Students will analyze how policy decisions, financial incentives and industry practices contribute to environmental problems, according to Müller.

The second half of the course introduces the United Nations’ Sustainable Development Goals as a framework for evaluating solutions, according to Lezaeta. Case studies will give students practice identifying how scientific, economic and societal factors interact in real-world sustainability challenges.

“Everything is connected, and nothing operates in isolation,” Lezaeta said.

Sustainable development has been discussed at URI for over 20 years, but never was given a true 100-level foundation, according to Müller.

In covering how human societies interact with ecosystems while looking at environmental problems, the course links sustainability with the real world, according to a course flier. Students can receive credit for the class under Sustainability, Environmental and Earth Sciences, Geosciences or Natural Resource Sciences departments.

The goal of the course is to give students a big-picture foundation before they choose a specific major and career path, according to Lezaeta and Muller. They want to include all disciplines of CELS for a variety of different perspectives.

The College of Environmental and Life Sciences has nine departments which can lead students to feel lost about where and which field they fit into best, according to geoscience Boving.

A class on sustainability as a gen-ed is able to give the students a big picture, according to Müller.

“I really like these big picture integrative kinds of classes, because I feel like that’s where we should start,” Müller said.

Today’s generations of students face big environmental issues like climate change, limited resources, floods and food/water scarcity, according to Boving.

“We need to find a way to sustain ourselves, humanity, in a way that’s in equilibrium with the planet.” Boving said. “If we don’t have a sustainable society, we basically [are] heading towards a very dark future, giving generations “no choice but to care.”

“How does everything connect to everything else?” is the biggest question students from all majors can apply to their own lives, according to Miller. The course will have many guest speakers from different departments to offer real-world context.

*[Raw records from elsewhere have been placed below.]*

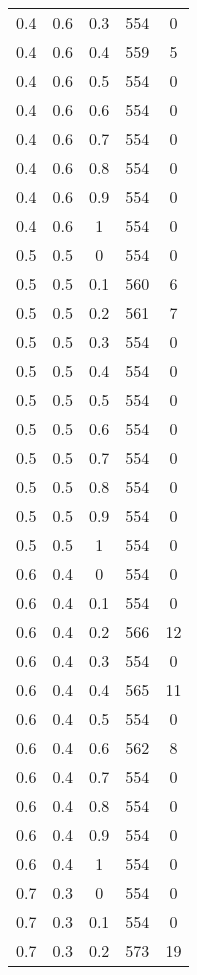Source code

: \begin{table}
\begin{minipage}[!h]{0.50\hsize}
\begin{center}
{\begin{tabular}{|c|c|c|c|c|}
					0.4  & 0.6  & 0.3  & 554  & 0     \\
					0.4  & 0.6  & 0.4  & 559  & 5     \\
					0.4  & 0.6  & 0.5  & 554  & 0     \\
					0.4  & 0.6  & 0.6  & 554  & 0     \\
					0.4  & 0.6  & 0.7  & 554  & 0     \\
					0.4  & 0.6  & 0.8  & 554  & 0   \\
					0.4  & 0.6  & 0.9  & 554  & 0     \\
					0.4  & 0.6  & 1    & 554  & 0     \\ \hline
					0.5  & 0.5  & 0    & 554  & 0   \\
					0.5  & 0.5  & 0.1  & 560  & 6     \\
					0.5  & 0.5  & 0.2  & 561  & 7     \\
					0.5  & 0.5  & 0.3  & 554  & 0   \\
					0.5  & 0.5  & 0.4  & 554  & 0     \\
					0.5  & 0.5  & 0.5  & 554  & 0     \\
					0.5  & 0.5  & 0.6  & 554  & 0     \\
					0.5  & 0.5  & 0.7  & 554  & 0     \\
					0.5  & 0.5  & 0.8  & 554  & 0     \\
					0.5  & 0.5  & 0.9  & 554  & 0     \\
					0.5  & 0.5  & 1    & 554  & 0     \\ \hline
					0.6  & 0.4  & 0    & 554  & 0   \\
					0.6  & 0.4  & 0.1  & 554  & 0     \\
					0.6  & 0.4  & 0.2  & 566  & 12     \\
					0.6  & 0.4  & 0.3  & 554  & 0     \\
					0.6  & 0.4  & 0.4  & 565  & 11   \\
					0.6  & 0.4  & 0.5  & 554  & 0     \\
					0.6  & 0.4  & 0.6  & 562  & 8     \\
					0.6  & 0.4  & 0.7  & 554  & 0     \\
					0.6  & 0.4  & 0.8  & 554  & 0     \\
					0.6  & 0.4  & 0.9  & 554  & 0     \\
					0.6  & 0.4  & 1    & 554  & 0     \\ \hline
					0.7  & 0.3  & 0    & 554  & 0     \\
					0.7  & 0.3  & 0.1  & 554  & 0     \\
					0.7  & 0.3  & 0.2  & 573  & 19     \\
					\hline
			\end{tabular}}
			
		\end{center}
	\end{minipage}
\end{table}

“The main goal, really, is to give students a better understanding of the potential that they have here at URI, the potential to bring themselves to the table to identify areas where they feel comfortable with and make an informed decision,” Boving said.

This course doesn’t teach students “what to think,” but gives perspectives so they decide what’s persuasive, according to Müller. To do this, the course will delve into critical thinking, curiosity, clear collaborative communication and systematic thinking.

Communication skills matter because environmental solutions require cooperation in a polarized world, according to Müller.

Students will develop, “a more broader understanding of how actually connected we are to this planet,” Lezaeta said.

Sustainability careers offer opportunity, not doom, according to Bovin.

“There’s still time and opportunity to do something,” Boving said.

Sustainability 100 helps URI students understand their role in environmental decision-making.

“It’s about time for change,” Boving said.